Our lesson last Sunday was about community. Taken from the same root as ‘common’, community means a group of people with like interests. The New Testament describes the church community as people “with all humility and gentleness, with patience, bearing with one another in love, making every effort to maintain the unity of the Spirit in the bond of peace.”
A true community (in the biblical sense) is a place where you feel safe to share your feelings and to explore ideas without fear of criticism. In our class, we were asked if we felt part of a community anywhere other than our church family. One person said her neighborhood was such a place, another mentioned her quilting group. And, it occurred to me that I work in a community.
Some of you know that I am employed at an education cooperative. To be specific, Wilbur D. Mills Education Service Cooperative in Beebe, Arkansas. We all know how a cooperative works. Ours provides sixteen school districts across four counties with professional development, HIPPY, Career Technical Education, Special Education, testing and therapy for learning disabilities and special needs, and the Gifted/Talented program. This is just part of the services we offer to our partner schools.
I work in the Professional Development Center with five specialists who not only help afford educators the continuing education they need to maintain their licenses, but bring to the classroom teachers ideas for innovative projects and special activities to enhance learning.

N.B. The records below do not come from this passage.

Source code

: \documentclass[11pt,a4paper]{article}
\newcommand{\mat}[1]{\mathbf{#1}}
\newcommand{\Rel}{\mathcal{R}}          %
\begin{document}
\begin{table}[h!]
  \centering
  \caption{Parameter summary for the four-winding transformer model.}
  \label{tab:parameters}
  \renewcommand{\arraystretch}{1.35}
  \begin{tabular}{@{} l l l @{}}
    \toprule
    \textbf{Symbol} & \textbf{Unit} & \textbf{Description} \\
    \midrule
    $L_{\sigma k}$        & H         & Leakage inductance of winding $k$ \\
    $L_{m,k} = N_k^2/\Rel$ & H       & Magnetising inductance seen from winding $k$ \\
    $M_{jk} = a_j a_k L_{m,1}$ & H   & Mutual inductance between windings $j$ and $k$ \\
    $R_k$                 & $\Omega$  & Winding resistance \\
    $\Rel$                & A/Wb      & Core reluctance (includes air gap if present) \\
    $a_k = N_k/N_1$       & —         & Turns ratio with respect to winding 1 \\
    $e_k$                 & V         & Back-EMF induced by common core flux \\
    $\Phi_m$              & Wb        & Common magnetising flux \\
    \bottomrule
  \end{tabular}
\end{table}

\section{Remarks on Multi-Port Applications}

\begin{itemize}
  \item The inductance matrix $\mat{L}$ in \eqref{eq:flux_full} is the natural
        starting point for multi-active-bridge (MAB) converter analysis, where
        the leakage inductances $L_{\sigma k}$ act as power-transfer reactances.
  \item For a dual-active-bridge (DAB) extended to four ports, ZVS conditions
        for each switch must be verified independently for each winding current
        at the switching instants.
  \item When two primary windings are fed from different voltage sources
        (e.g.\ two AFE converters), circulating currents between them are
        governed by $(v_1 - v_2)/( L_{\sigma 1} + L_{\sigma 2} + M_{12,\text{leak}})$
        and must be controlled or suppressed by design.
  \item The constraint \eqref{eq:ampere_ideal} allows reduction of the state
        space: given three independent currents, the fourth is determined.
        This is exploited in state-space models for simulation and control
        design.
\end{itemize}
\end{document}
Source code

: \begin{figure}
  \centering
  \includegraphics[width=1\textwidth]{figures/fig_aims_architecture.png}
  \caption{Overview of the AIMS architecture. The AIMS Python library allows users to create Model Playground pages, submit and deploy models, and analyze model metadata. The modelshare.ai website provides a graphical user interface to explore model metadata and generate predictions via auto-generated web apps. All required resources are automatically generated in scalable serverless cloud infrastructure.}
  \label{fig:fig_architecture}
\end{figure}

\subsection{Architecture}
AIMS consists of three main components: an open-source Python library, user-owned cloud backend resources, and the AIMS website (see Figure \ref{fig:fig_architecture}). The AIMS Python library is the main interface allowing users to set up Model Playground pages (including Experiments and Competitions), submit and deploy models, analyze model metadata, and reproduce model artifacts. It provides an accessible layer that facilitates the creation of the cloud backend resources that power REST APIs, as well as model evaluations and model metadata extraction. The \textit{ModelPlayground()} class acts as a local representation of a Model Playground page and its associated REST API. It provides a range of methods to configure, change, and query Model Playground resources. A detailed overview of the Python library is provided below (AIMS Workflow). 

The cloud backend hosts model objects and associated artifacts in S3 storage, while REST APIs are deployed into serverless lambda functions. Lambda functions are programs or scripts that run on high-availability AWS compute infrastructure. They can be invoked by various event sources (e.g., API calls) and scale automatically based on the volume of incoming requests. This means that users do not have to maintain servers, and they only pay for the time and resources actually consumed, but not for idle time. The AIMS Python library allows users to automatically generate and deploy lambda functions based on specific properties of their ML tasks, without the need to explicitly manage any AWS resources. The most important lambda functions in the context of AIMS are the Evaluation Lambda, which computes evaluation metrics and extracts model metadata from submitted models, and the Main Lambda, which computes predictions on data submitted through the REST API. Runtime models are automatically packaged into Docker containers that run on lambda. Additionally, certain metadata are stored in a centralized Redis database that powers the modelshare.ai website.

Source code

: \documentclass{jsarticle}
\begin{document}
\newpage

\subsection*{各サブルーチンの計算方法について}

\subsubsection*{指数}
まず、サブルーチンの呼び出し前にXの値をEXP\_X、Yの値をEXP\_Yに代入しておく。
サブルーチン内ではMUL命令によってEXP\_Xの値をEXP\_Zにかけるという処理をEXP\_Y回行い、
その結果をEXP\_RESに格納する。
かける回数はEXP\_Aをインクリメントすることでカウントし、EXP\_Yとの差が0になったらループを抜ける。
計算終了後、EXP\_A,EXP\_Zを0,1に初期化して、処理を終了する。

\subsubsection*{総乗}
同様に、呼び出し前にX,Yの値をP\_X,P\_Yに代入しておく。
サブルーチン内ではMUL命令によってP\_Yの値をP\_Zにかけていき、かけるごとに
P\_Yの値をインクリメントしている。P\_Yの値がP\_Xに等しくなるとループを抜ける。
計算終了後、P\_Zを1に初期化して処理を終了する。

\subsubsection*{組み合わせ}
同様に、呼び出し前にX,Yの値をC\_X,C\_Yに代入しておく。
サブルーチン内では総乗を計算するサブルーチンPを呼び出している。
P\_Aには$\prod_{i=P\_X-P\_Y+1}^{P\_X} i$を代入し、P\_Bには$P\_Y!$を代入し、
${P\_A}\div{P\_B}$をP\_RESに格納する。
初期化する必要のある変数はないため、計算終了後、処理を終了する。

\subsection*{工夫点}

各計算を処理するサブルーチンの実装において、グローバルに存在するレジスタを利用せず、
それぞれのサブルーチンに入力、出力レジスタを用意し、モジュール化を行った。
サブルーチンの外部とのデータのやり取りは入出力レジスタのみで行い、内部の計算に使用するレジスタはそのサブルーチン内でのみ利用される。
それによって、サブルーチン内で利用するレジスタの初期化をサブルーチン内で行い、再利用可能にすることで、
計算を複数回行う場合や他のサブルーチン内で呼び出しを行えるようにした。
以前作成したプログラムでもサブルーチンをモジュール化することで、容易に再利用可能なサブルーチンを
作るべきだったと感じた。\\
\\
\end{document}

Last Friday, our Science Specialist planned to visit an elementary school to show five classes of second graders how to make ice cream in Ziploc bags. Early in the week, the ones who were going to assist her had to drop out. She was faced with the prospect of cancelling the project, or tackling it alone. The first possibility brought her to tears, but the second scenario sent her into panic mode.
A Literacy Specialist said he could help (giving up a cherished office day). Then, one by one, others in our community volunteered to change their schedules. Finally on Friday, four specialists in literacy, math, and science helped over 100 children (in waves of 24) mix milk, sugar, vanilla, crushed ice, and rock salt to make ice cream.
Where is your community?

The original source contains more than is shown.